Viele Fotografen neigen dazu, die Qual der Wahl bei den Leica-Kameras gar nicht aufkommen zu lassen. Sie treten die Flucht nach vorn an und lösen das Problem Meßsucher- oder Spiegelreflexkamera mit der knappen, aber befriedigenden Antwort: "Am besten beide." Diese Entscheidung fällt obendrein noch ganz im Sinne der Leica-Geschäftsführung in Solms bei Wetzlar aus, denn die Produktphilosophie des Unternehmens hat sich die Ergänzung beider Kamerasysteme nicht nur aus Gründen der Profitmaximierung auf die Fahnen geschrieben. Beide Kameras ergänzen sich tatsächlich. Die Spiegelreflexkamera spielt ihren Part als Universalgerät von Makro bis Tele, die Meßsucherkamera als Spezialist für Reportagefotografie und Aufnahmen bei schlechten Lichtverhältnissen. Leider ist nicht jedermann, der in der Freizeit und nicht zum Zwecke des Broterwerbs fotografiert, in der Lage, eine Leica, geschweige denn gleich zwei zu finanzieren.

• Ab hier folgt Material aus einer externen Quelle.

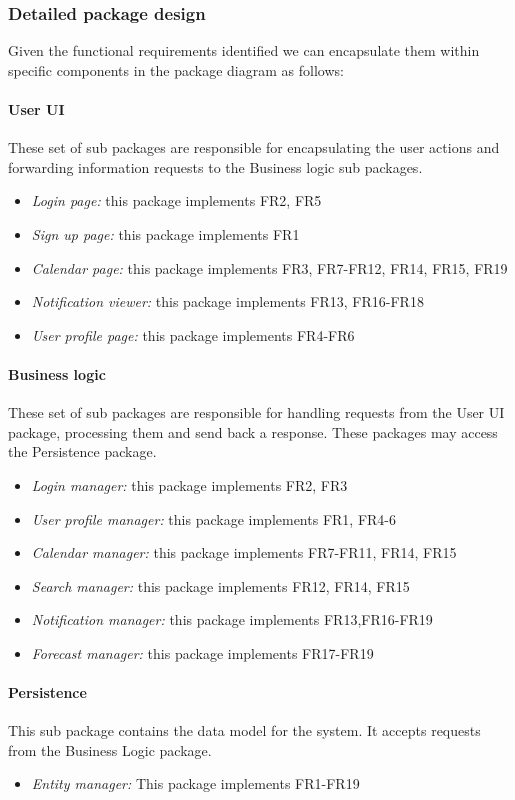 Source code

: \documentclass[10pt,a4paper,titlepage]{article}
\begin{document}
\subsubsection{Detailed package design}
Given the functional requirements identified we can encapsulate them within specific components in the package diagram as follows:

\paragraph{User UI}
These set of sub packages are responsible for encapsulating the user actions and forwarding information requests to the Business logic sub packages.
\begin{itemize}
\item \emph{Login page:} this package implements FR2, FR5
\item \emph{Sign up page:} this package implements FR1
\item \emph{Calendar page:} this package implements FR3, FR7-FR12, FR14, FR15, FR19
\item \emph{Notification viewer:} this package implements FR13, FR16-FR18
\item \emph{User profile page:} this package implements FR4-FR6
\end{itemize}

\paragraph{Business logic}
These set of sub packages are responsible for handling requests from the User UI package, processing them and send back a response. These packages may access the Persistence package.
\begin{itemize}
\item \emph{Login manager:} this package implements FR2, FR3
\item \emph{User profile manager:} this package implements FR1, FR4-6
\item \emph{Calendar manager:} this package implements FR7-FR11, FR14, FR15
\item \emph{Search manager:} this package implements FR12, FR14, FR15
\item \emph{Notification manager:} this package implements FR13,FR16-FR19
\item \emph{Forecast manager:} this package implements FR17-FR19
\end{itemize}

\paragraph{Persistence}
This sub package contains the data model for the system. It accepts requests from the Business Logic package.
\begin{itemize}
\item \emph{Entity manager:} This package implements FR1-FR19
\end{itemize}
\end{document}
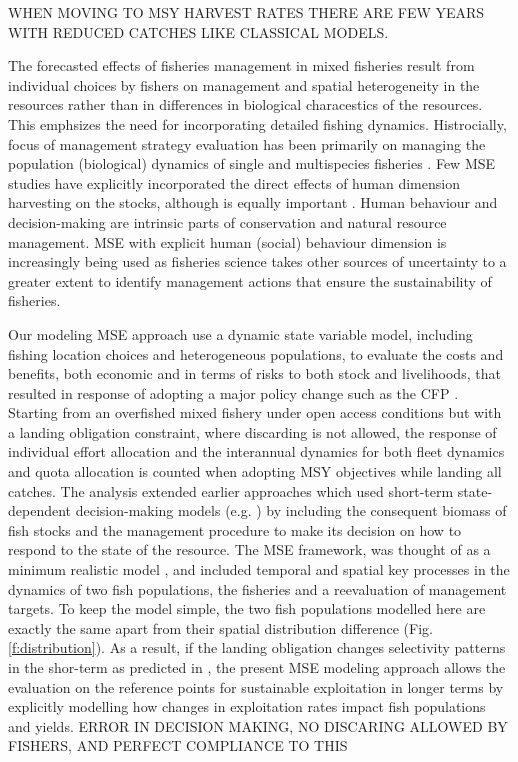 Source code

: \documentclass[12pt,oneline,a4paper,numbib]{ouparticle}
\numberwithin{equation}{subsection} %
\begin{document}
WHEN MOVING TO MSY HARVEST RATES THERE ARE FEW YEARS WITH REDUCED CATCHES LIKE CLASSICAL MODELS.

The forecasted effects of fisheries management in mixed fisheries result from individual choices by fishers on management and spatial heterogeneity in the resources rather than in differences in biological characestics of the resources. This emphsizes the need for incorporating detailed fishing dynamics. Histrocially, focus of management strategy evaluation has been primarily on managing the population (biological) dynamics of single and multispecies fisheries \cite{Butterworth1997, DelaMare1996, Dichmont2006, Punt1992, Punt1999, Punt2002, Smith1999}. Few MSE studies have explicitly incorporated the direct effects of human dimension harvesting on the stocks, although is equally important \cite{Fulton2011, Hilborn1985}. Human behaviour and decision-making are intrinsic parts of conservation and natural resource management. MSE with explicit human (social) behaviour dimension is increasingly being used \cite{Andersen2010, Ono2017} as fisheries science takes other sources of uncertainty to a greater extent to identify management actions that ensure the sustainability of fisheries. 

Our modeling MSE approach use a dynamic state variable model, including fishing location choices and heterogeneous populations, to evaluate the costs and benefits, both economic and in terms of risks to both stock and livelihoods, that resulted in response of adopting a major policy change such as the CFP \cite{CFP2013}. Starting from an overfished mixed fishery under open access conditions but with a landing obligation constraint, where discarding is not allowed, the response of individual effort allocation and the interannual dynamics for both fleet dynamics and quota allocation is counted when adopting MSY objectives while landing all catches. The analysis extended earlier approaches which used short-term state-dependent decision-making models (e.g. \cite{Alzorriz2018, Batsleer2016, Poos2010}) by including the consequent biomass of fish stocks and the management procedure to make its decision on how to respond to the state of the resource. The MSE framework, was thought of as a minimum realistic model \cite{Kell2007, Punt1995}, and included temporal and spatial key processes in the dynamics of two fish populations, the fisheries and a reevaluation of management targets. To keep the model simple, the two fish populations modelled here are exactly the same apart from their spatial distribution difference (Fig. \ref{f:distribution}). As a result, if the landing obligation changes selectivity patterns in the shor-term as predicted in \cite{Alzorriz2018, Batsleer2016}, the present MSE modeling approach allows the evaluation on the reference points for sustainable exploitation in longer terms by explicitly modelling how changes in exploitation rates impact fish populations and yields. ERROR IN DECISION MAKING, NO DISCARING ALLOWED BY FISHERS, AND PERFECT COMPLIANCE TO THIS
\end{document}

Der typische Leica-Käufer hat sich erst mühsam hochgedient, mit japanischen Marken seine Sturm-und-Drang-Jahre unter mehrfachem Wechsel des Systems verbracht, bevor er in die Konsolidierungsphase seines liebsten Hobbys gerät und zur Leica greift. Meist ist es dann eine Spiegelreflex-Leica, weil die Meßsucherkamera auf den ersten Blick altmodisch und kompliziert erscheint. Als Leica-M-Debütant hat man seine liebe Not vor allem mit dem Sucher. Im Gegensatz zum Reflexsucher der Leica R 5 oder R 6, der das Gesehene stets so zeigt, wie es auf den Film gebannt wird, weil der Fotograf über Pentaprisma und Reflexspiegel durch das Objektiv schaut wie beim Fernglas und damit auch Brennweite und Bildausschnitt exakt vermittelt bekommt, sieht der M-6-Fotograf immer den Bildausschnitt des 28-mm-Objektivs und wegen der nicht vorhandenen Mattscheibe obendrein auch noch alles von vorne bis hinten scharf. Ja, er würde es - durch das Prinzip der Sucherkamera bedingt - noch nicht einmal merken, wenn der Objektivdeckel den Lichtstrahlen jeglichen Zugang ins Kameragehäuse verwehren würde.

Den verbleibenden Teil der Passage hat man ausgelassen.